La rectrice de l’Université Laval, Sophie D’Amours, est choquée par les présumés cas d’intoxication à ce qui pourrait être du GHB, la «drogue du viol», dont auraient été victimes des étudiantes en médecine sur le campus.

«Le Journal» rapportait vendredi que l’Université Laval mène une enquête interne après qu’un signalement ait été fait auprès du service de sécurité pour un événement survenu lors des activités d’initiations, en début de session.

«C’est choquant»

Huit autres étudiantes ont aussi rapporté de façon anonyme des situations semblables, en tant que victimes ou témoins, a indiqué la direction.

La rectrice Sophie D’Amours a affirmé que ces informations étaient prises «extrêmement au sérieux». «C’est choquant», a-t-elle lancé.
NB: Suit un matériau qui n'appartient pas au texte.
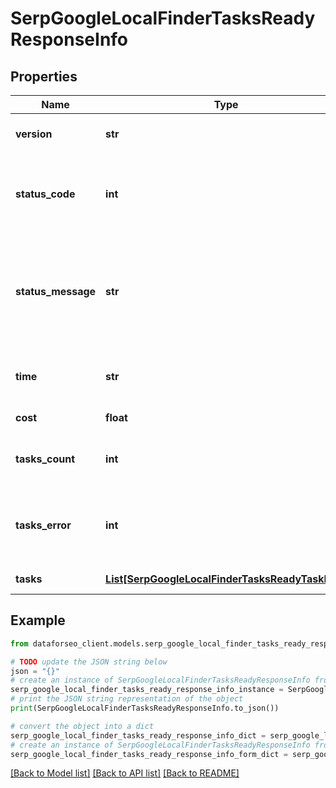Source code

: # SerpGoogleLocalFinderTasksReadyResponseInfo


## Properties

Name | Type | Description | Notes
------------ | ------------- | ------------- | -------------
**version** | **str** | the current version of the API | [optional] 
**status_code** | **int** | general status code you can find the full list of the response codes here | [optional] 
**status_message** | **str** | general informational message you can find the full list of general informational messages here | [optional] 
**time** | **str** | total execution time, seconds | [optional] 
**cost** | **float** | total tasks cost, USD | [optional] 
**tasks_count** | **int** | the number of tasks in the tasks array | [optional] 
**tasks_error** | **int** | the number of tasks in the tasks array returned with an error | [optional] 
**tasks** | [**List[SerpGoogleLocalFinderTasksReadyTaskInfo]**](SerpGoogleLocalFinderTasksReadyTaskInfo.md) | array of tasks | [optional] 

## Example

```python
from dataforseo_client.models.serp_google_local_finder_tasks_ready_response_info import SerpGoogleLocalFinderTasksReadyResponseInfo

# TODO update the JSON string below
json = "{}"
# create an instance of SerpGoogleLocalFinderTasksReadyResponseInfo from a JSON string
serp_google_local_finder_tasks_ready_response_info_instance = SerpGoogleLocalFinderTasksReadyResponseInfo.from_json(json)
# print the JSON string representation of the object
print(SerpGoogleLocalFinderTasksReadyResponseInfo.to_json())

# convert the object into a dict
serp_google_local_finder_tasks_ready_response_info_dict = serp_google_local_finder_tasks_ready_response_info_instance.to_dict()
# create an instance of SerpGoogleLocalFinderTasksReadyResponseInfo from a dict
serp_google_local_finder_tasks_ready_response_info_form_dict = serp_google_local_finder_tasks_ready_response_info.from_dict(serp_google_local_finder_tasks_ready_response_info_dict)
```
[[Back to Model list]](../README.md#documentation-for-models) [[Back to API list]](../README.md#documentation-for-api-endpoints) [[Back to README]](../README.md)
Tout en rappelant que l’Université Laval est l’équivalent d’une «petite ville» avec près de 60 000 personnes qui peuvent y circuler chaque jour, Mme D’Amours a indiqué que son établissement n’était pas «à l’abri de ce défi» de société qui «nous dérange».

«On veut agir»

La rectrice a souligné que le mécanisme annoncé dans la nouvelle politique pour lutter contre les violences sexuelles avait été utilisé pour la première fois, permettant aux différents acteurs membres de cette « équipe multidisciplinaire concertée » de se réunir autour de la même table afin de partager de l’information.

«On n’est pas dans une relation de ping-pong, tout va plus vite pour nous», a indiqué Sophie D’Amours.

«On veut agir», a-t-elle ajouté, tout en promettant des sanctions si l’enquête permet de retrouver les personnes qui ont commis ces «actes criminels».